The leaders of Germany and Italy have hit back at “unacceptable” remarks made by Turkish President Recep Tayyip Erdogan who on Monday called on European leaders to end the “hate campaign" against Muslims being “led” by President Emmanuel Macron.
The development comes as anti-French sentiment is growing following tributes made to history teacher Samuel Paty, who was beheaded after showing controversial cartoons of the Prophet Mohammed to his class during a lesson on freedom of expression.
“A lynching campaign similar to that against the Jews of Europe before World War II is being waged against Muslims," Erdogan said, after Macron vowed to fight "Islamist separatism” that he said was threatening to take hold of some Muslim communities in France.

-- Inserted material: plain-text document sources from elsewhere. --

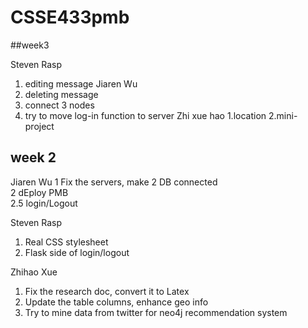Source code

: # CSSE433pmb

##week3

Steven Rasp
  1. editing message
Jiaren Wu
  1. deleting message
  2. connect 3 nodes
  3. try to move log-in function to server
Zhi xue hao
  1.location
  2.mini-project




## week 2

Jiaren Wu
  1 Fix the servers, make 2 DB connected  
  2 dEploy PMB  
  2.5 login/Logout


Steven Rasp
  1. Real CSS stylesheet  
  2. Flask side of login/logout


Zhihao Xue
  1. Fix the research doc, convert it to Latex
  2. Update the table columns, enhance geo info
  3. Try to mine data from twitter for neo4j recommendation system
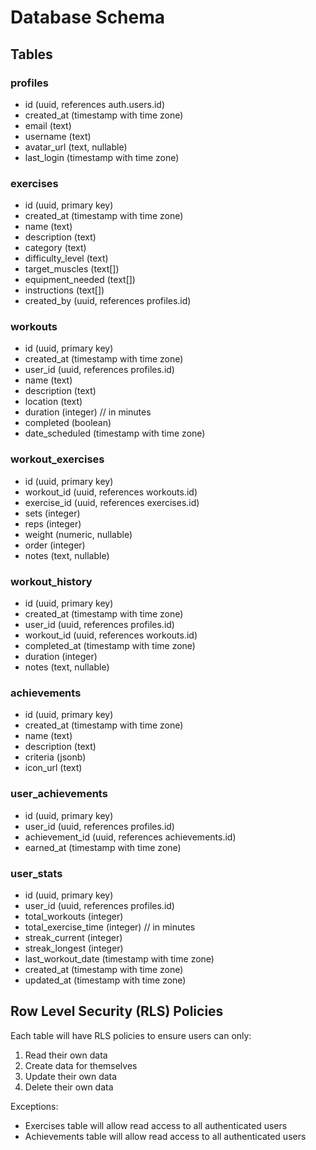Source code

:# Database Schema

## Tables

### profiles
- id (uuid, references auth.users.id)
- created_at (timestamp with time zone)
- email (text)
- username (text)
- avatar_url (text, nullable)
- last_login (timestamp with time zone)

### exercises
- id (uuid, primary key)
- created_at (timestamp with time zone)
- name (text)
- description (text)
- category (text)
- difficulty_level (text)
- target_muscles (text[])
- equipment_needed (text[])
- instructions (text[])
- created_by (uuid, references profiles.id)

### workouts
- id (uuid, primary key)
- created_at (timestamp with time zone)
- user_id (uuid, references profiles.id)
- name (text)
- description (text)
- location (text)
- duration (integer) // in minutes
- completed (boolean)
- date_scheduled (timestamp with time zone)

### workout_exercises
- id (uuid, primary key)
- workout_id (uuid, references workouts.id)
- exercise_id (uuid, references exercises.id)
- sets (integer)
- reps (integer)
- weight (numeric, nullable)
- order (integer)
- notes (text, nullable)

### workout_history
- id (uuid, primary key)
- created_at (timestamp with time zone)
- user_id (uuid, references profiles.id)
- workout_id (uuid, references workouts.id)
- completed_at (timestamp with time zone)
- duration (integer)
- notes (text, nullable)

### achievements
- id (uuid, primary key)
- created_at (timestamp with time zone)
- name (text)
- description (text)
- criteria (jsonb)
- icon_url (text)

### user_achievements
- id (uuid, primary key)
- user_id (uuid, references profiles.id)
- achievement_id (uuid, references achievements.id)
- earned_at (timestamp with time zone)

### user_stats
- id (uuid, primary key)
- user_id (uuid, references profiles.id)
- total_workouts (integer)
- total_exercise_time (integer) // in minutes
- streak_current (integer)
- streak_longest (integer)
- last_workout_date (timestamp with time zone)
- created_at (timestamp with time zone)
- updated_at (timestamp with time zone)

## Row Level Security (RLS) Policies

Each table will have RLS policies to ensure users can only:
1. Read their own data
2. Create data for themselves
3. Update their own data
4. Delete their own data

Exceptions:
- Exercises table will allow read access to all authenticated users
- Achievements table will allow read access to all authenticated users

But a spokesman for German Chancellor Angela Merkel described Erdogan's statements as "defamatory" and "absolutely not acceptable”, particularly in the context of the "horrendous murder of French professor Samuel Paty by an Islamic fanatic”.
A short time later Italian Prime Minister Giuseppe Conte expressed his “full solidarity” with Macron in a post on Twitter written in French. "President Erdogan's remarks to President Macron are unacceptable. Personal invectives do not help the positive agenda that the EU wants to pursue with Turkey, but on the contrary, they drive away solutions," he wrote.
Erdogan's appeal to EU leaders came as he gave a speech in Ankara during which he also called on Turkish people to stop buying French products.
"Just as in France some people say 'don't buy Turkish brands', I am addressing my nation from here: above all, don't pay attention to French brands, don't buy them," he said.
Following criticism for the president's silence over Paty's killing, a spokesperson for Erdogan on Monday condemned the "monstrous murder”, saying that it could in no way be justified.”
During the ceremony to honour Paty, Macron said France would not “renounce cartoons”, adding that the well-liked teacher "was killed because Islamists want our future".
His words have unleashed widespread anger against France throughout the Muslim world, with Erdogan earlier saying Macron needed a mental health check and Pakistani Prime Minister Imran Khan accusing him of creating further polarisation that would in turn lead to further radicalisation.
"This is a time when President Macron could have put a healing touch and denied space to extremists,” Khan wrote on Twitter. "Sadly he has chosen to deliberately provoke Muslims, including his own citizens, and encouraged the display of blasphemous cartoons targeting Islam and the Holy Prophet,” Khan wrote on Twitter.
However the French Council of the Muslim Faith (CFCM) on Monday denied that French Muslims suffered from persecution.
"France is a great country, Muslim citizens are not persecuted, they freely construct their mosques and they freely practise their religion," the CFCM said in a statement.